*** Block opens ***
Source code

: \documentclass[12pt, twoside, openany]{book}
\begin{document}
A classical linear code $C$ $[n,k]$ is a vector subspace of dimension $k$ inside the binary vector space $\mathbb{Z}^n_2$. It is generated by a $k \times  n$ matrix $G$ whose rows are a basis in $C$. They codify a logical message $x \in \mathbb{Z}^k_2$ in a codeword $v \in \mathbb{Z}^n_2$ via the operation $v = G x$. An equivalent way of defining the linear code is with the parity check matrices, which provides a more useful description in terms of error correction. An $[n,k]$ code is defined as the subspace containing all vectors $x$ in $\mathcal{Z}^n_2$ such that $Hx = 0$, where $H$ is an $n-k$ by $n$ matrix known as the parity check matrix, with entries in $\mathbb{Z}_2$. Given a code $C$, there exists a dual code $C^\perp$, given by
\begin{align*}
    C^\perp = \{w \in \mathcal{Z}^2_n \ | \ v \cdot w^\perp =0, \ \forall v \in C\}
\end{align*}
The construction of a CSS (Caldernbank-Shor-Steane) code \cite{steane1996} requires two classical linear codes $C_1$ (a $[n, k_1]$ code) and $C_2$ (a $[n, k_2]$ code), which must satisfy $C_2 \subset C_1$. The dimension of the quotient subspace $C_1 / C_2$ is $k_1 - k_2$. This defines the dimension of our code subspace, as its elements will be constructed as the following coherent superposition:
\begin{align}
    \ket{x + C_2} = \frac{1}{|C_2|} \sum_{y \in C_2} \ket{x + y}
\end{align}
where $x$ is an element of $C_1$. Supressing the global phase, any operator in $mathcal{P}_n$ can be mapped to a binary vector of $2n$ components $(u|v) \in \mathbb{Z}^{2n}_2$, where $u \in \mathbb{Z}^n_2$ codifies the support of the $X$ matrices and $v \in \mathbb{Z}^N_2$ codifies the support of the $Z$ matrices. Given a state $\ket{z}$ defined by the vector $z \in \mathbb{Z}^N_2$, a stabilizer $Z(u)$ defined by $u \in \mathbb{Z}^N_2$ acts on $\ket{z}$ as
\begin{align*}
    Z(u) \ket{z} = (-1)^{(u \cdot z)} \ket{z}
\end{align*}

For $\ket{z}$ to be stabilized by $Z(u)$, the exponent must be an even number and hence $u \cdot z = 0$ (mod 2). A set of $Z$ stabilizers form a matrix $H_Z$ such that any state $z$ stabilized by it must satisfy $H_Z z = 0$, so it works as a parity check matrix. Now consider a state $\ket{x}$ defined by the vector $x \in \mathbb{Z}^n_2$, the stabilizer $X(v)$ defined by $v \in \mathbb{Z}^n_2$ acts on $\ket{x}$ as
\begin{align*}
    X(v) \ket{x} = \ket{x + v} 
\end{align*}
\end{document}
*** Block closes ***
● TASK OBJECTIVE
Show, from the material above, each line that includes the string "classical".

● YOUR SOLUTION
A classical linear code $C$ $[n,k]$ is a vector subspace of dimension $k$ inside the binary vector space $\mathbb{Z}^n_2$. It is generated by a $k \times  n$ matrix $G$ whose rows are a basis in $C$. They codify a logical message $x \in \mathbb{Z}^k_2$ in a codeword $v \in \mathbb{Z}^n_2$ via the operation $v = G x$. An equivalent way of defining the linear code is with the parity check matrices, which provides a more useful description in terms of error correction. An $[n,k]$ code is defined as the subspace containing all vectors $x$ in $\mathcal{Z}^n_2$ such that $Hx = 0$, where $H$ is an $n-k$ by $n$ matrix known as the parity check matrix, with entries in $\mathbb{Z}_2$. Given a code $C$, there exists a dual code $C^\perp$, given by
The construction of a CSS (Caldernbank-Shor-Steane) code \cite{steane1996} requires two classical linear codes $C_1$ (a $[n, k_1]$ code) and $C_2$ (a $[n, k_2]$ code), which must satisfy $C_2 \subset C_1$. The dimension of the quotient subspace $C_1 / C_2$ is $k_1 - k_2$. This defines the dimension of our code subspace, as its elements will be constructed as the following coherent superposition:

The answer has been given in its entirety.